In recent years, deep learning methods, in particular convolutional neural networks, have become widely used for analyzing nonstructural image data and have demonstrated their effectiveness in capturing image features [
6]. For instance, a previous study proposed a multi-task deep learning approach for segmenting tumors and predicting treatment response based on magnetic resonance imaging (MRI) scans of rectal cancer patients [
7]. Moreover, in the field of survival analysis, a deep learning survival neural network (DeepSurv) has been developed, which combines the Cox proportional hazards model with deep learning techniques [
8]. These studies indicated that incorporating the techniques into the field of radiomics could lead to significant advancements in personalized medicine. This study also demonstrated that DeepSurv has the potential to provide treatment recommendations that lead to improved survival outcomes.
Although radiomic features have been widely utilized for predicting outcomes in cancer patients, the underlying biological mechanisms are still not well-understood. A recent study demonstrated that radiomic features differ between treated and untreated tumors [
9], suggesting that these features may reflect changes in the tumor microenvironment. Consequently, it is imperative to investigate the relationship between radiomic features and therapeutic response. Additionally, there is a growing research interest in the epigenetic changes that occur in cancer, with long non-coding RNAs (lncRNAs) gaining recognition for their clinical value.
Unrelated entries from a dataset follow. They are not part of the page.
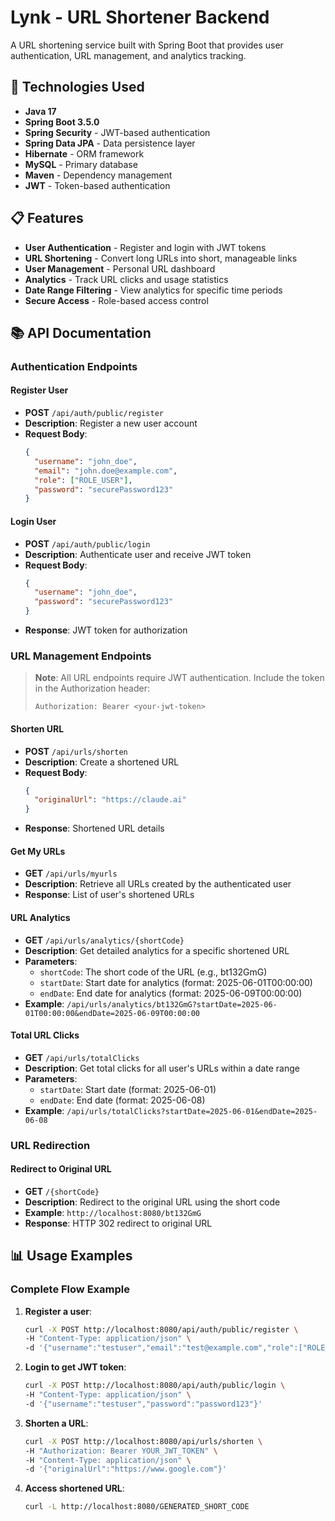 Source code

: # Lynk - URL Shortener Backend

A URL shortening service built with Spring Boot that provides user authentication, URL management, and analytics tracking.

## 🚀 Technologies Used

- **Java 17**
- **Spring Boot 3.5.0**
- **Spring Security** - JWT-based authentication
- **Spring Data JPA** - Data persistence layer
- **Hibernate** - ORM framework
- **MySQL** - Primary database
- **Maven** - Dependency management
- **JWT** - Token-based authentication

## 📋 Features

- **User Authentication** - Register and login with JWT tokens
- **URL Shortening** - Convert long URLs into short, manageable links
- **User Management** - Personal URL dashboard
- **Analytics** - Track URL clicks and usage statistics
- **Date Range Filtering** - View analytics for specific time periods
- **Secure Access** - Role-based access control

## 📚 API Documentation

### Authentication Endpoints

#### Register User
- **POST** `/api/auth/public/register`
- **Description**: Register a new user account
- **Request Body**:
  ```json
  {
    "username": "john_doe",
    "email": "john.doe@example.com",
    "role": ["ROLE_USER"],
    "password": "securePassword123"
  }
  ```

#### Login User
- **POST** `/api/auth/public/login`
- **Description**: Authenticate user and receive JWT token
- **Request Body**:
  ```json
  {
    "username": "john_doe",
    "password": "securePassword123"
  }
  ```
- **Response**: JWT token for authorization

### URL Management Endpoints

> **Note**: All URL endpoints require JWT authentication. Include the token in the Authorization header:
> ```
> Authorization: Bearer <your-jwt-token>
> ```

#### Shorten URL
- **POST** `/api/urls/shorten`
- **Description**: Create a shortened URL
- **Request Body**:
  ```json
  {
    "originalUrl": "https://claude.ai"
  }
  ```
- **Response**: Shortened URL details

#### Get My URLs
- **GET** `/api/urls/myurls`
- **Description**: Retrieve all URLs created by the authenticated user
- **Response**: List of user's shortened URLs

#### URL Analytics
- **GET** `/api/urls/analytics/{shortCode}`
- **Description**: Get detailed analytics for a specific shortened URL
- **Parameters**:
  - `shortCode`: The short code of the URL (e.g., bt132GmG)
  - `startDate`: Start date for analytics (format: 2025-06-01T00:00:00)
  - `endDate`: End date for analytics (format: 2025-06-09T00:00:00)
- **Example**: `/api/urls/analytics/bt132GmG?startDate=2025-06-01T00:00:00&endDate=2025-06-09T00:00:00`

#### Total URL Clicks
- **GET** `/api/urls/totalClicks`
- **Description**: Get total clicks for all user's URLs within a date range
- **Parameters**:
  - `startDate`: Start date (format: 2025-06-01)
  - `endDate`: End date (format: 2025-06-08)
- **Example**: `/api/urls/totalClicks?startDate=2025-06-01&endDate=2025-06-08`

### URL Redirection

#### Redirect to Original URL
- **GET** `/{shortCode}`
- **Description**: Redirect to the original URL using the short code
- **Example**: `http://localhost:8080/bt132GmG`
- **Response**: HTTP 302 redirect to original URL


## 📊 Usage Examples

### Complete Flow Example

1. **Register a user**:
   ```bash
   curl -X POST http://localhost:8080/api/auth/public/register \
   -H "Content-Type: application/json" \
   -d '{"username":"testuser","email":"test@example.com","role":["ROLE_USER"],"password":"password123"}'
   ```

2. **Login to get JWT token**:
   ```bash
   curl -X POST http://localhost:8080/api/auth/public/login \
   -H "Content-Type: application/json" \
   -d '{"username":"testuser","password":"password123"}'
   ```

3. **Shorten a URL**:
   ```bash
   curl -X POST http://localhost:8080/api/urls/shorten \
   -H "Authorization: Bearer YOUR_JWT_TOKEN" \
   -H "Content-Type: application/json" \
   -d '{"originalUrl":"https://www.google.com"}'
   ```

4. **Access shortened URL**:
   ```bash
   curl -L http://localhost:8080/GENERATED_SHORT_CODE
   ```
However, the detection methods for lncRNAs currently limit their clinical application. A previous study proposed an artificial intelligence system that employed CT images to predict the epidermal growth factor receptor (EGFR) genotype and prognosis with EGFR-tyrosine kinase inhibitors [
10], which reminds us the potential for quantifying lncRNA expression using radiomics. Due to the association between radiomic features and therapeutic response or epigenetics remains uncertain, and prior findings lack robust validation, it certainly seems worthwhile to explore the possible biological basis of radiomics and develop noninvasive tools for detecting lncRNA expression.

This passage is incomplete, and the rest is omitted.